The gallery at the villa, which was situated on the little promontory of Bauli, and looking towards Puteoli, commanded one of the most delightful views in Italy. The inland prospect towards Cumæ was extensive and magnificent. Puteoli was seen along the shore at the distance of 30 stadia, in the direction of Pompeii; and Pompeii itself was invisible only from its distance. The sea view was unbounded; but it was enlivened by the numerous vessels sailing across the bay, and the ever changeful hue of its waters, now saffron, azure, or purple, according as the breeze blew, or as the sun ascended or declined[272].

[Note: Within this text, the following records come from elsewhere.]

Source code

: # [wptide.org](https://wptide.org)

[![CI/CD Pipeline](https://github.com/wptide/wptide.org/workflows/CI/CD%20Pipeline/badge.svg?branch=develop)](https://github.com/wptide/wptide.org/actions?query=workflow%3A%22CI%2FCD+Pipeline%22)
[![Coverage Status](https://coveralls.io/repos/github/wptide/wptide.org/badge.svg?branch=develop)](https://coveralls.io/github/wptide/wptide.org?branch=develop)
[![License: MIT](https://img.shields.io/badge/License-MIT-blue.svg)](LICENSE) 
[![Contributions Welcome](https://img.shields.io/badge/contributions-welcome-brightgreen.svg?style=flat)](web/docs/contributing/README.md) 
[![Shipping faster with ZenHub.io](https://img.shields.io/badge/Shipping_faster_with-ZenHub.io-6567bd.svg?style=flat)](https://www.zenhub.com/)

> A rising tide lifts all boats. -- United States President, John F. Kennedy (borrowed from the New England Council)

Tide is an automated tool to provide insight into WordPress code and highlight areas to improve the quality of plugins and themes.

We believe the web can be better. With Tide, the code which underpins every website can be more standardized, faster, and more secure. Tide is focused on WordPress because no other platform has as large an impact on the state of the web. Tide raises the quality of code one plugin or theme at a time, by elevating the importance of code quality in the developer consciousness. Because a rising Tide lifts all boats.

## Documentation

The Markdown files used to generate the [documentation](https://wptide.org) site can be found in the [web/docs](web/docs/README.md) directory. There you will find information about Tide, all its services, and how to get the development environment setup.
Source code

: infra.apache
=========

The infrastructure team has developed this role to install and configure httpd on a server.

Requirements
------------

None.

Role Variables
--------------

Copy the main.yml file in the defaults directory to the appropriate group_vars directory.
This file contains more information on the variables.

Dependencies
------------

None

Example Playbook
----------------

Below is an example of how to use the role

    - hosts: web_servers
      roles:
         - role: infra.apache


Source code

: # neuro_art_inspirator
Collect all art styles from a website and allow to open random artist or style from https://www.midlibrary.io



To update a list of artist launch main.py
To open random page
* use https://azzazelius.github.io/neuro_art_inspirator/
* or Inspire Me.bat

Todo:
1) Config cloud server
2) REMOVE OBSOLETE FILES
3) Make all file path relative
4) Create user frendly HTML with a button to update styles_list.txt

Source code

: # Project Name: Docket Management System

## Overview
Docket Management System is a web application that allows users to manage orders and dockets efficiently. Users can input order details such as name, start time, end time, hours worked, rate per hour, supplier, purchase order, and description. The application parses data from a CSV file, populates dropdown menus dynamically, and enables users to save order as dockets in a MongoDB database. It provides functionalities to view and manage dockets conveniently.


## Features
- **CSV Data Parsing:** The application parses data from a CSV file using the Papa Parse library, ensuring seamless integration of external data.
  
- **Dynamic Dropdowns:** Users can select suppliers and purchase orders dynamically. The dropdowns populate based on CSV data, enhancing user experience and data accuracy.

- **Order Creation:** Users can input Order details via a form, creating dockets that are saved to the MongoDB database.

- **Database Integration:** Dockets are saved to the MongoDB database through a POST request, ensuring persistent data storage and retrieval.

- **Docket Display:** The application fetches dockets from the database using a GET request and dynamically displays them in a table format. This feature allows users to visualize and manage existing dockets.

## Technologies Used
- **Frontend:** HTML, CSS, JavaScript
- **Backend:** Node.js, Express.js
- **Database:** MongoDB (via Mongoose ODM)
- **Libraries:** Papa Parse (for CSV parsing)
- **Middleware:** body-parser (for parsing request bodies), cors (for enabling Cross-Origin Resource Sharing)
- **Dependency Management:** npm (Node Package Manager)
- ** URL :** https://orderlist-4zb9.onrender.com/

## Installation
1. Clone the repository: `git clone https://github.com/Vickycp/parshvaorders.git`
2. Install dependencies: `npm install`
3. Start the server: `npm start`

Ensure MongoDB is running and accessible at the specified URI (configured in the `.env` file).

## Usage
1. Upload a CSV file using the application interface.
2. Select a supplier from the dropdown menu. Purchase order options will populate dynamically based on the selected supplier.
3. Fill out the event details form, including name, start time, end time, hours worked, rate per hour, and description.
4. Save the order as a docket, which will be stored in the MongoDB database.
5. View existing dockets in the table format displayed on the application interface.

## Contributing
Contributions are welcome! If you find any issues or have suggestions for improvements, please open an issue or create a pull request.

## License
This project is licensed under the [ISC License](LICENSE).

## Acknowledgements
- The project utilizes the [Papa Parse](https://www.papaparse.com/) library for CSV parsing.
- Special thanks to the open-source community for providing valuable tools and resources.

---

Hortensius possessed another villa in Italy, which rivalled in its sylvan pomp the marine luxuries of Bauli. This mansion lay between Ostia and Lavinium, (now Pratica,) near to the town of Laurentum, so well remembered from ancient fable and poetry, as having been the residence of King Latinus, at the time of the arrival of Æneas in Italy, and at present known by the name of Torre di Paterno. The town of Laurentum was on the shore, but the villa of Hortensius stood to the north-east at some distance from the coast,—the grounds subsequently occupied by the villa of the younger Pliny intervening between it and Laurentum, and also between it and the Tuscan sea. Around were the walks and gardens of patrician villas; on one side was seen the town of Laurentum, with its public baths; on the other, but at a greater distance, the harbour of Ostia. Near the house were groves, and fields covered with herds—beyond were hills clothed with woods. The horizon to the north-east was bounded by magnificent mountains, and beyond the low maritime grounds, which lay between the port of Ostia and Laurentum, there was a distant prospect of the Tuscan sea[273].
Hortensius had here a wooded park of fifty acres, encompassed with a wall. This enclosure he called a nursery of wild beasts, all which came for their provender at a certain hour, on the blowing of a horn—an exhibition with which he was accustomed to amuse the guests who visited him at his Laurentian villa. Varro mentions an entertainment, where those invited supped on an eminence, called a Triclinium, in this sylvan park. During the repast, Hortensius summoned his Orpheus, who, having come with his musical instruments, and being ordered to display his talents, blew a trumpet, when such a multitude of deer, boars, and other quadrupeds, rushed to the spot from all quarters, that the sight appeared to the delighted spectators as beautiful as the courses with wild animals in the great Circus of the Ædiles[274]!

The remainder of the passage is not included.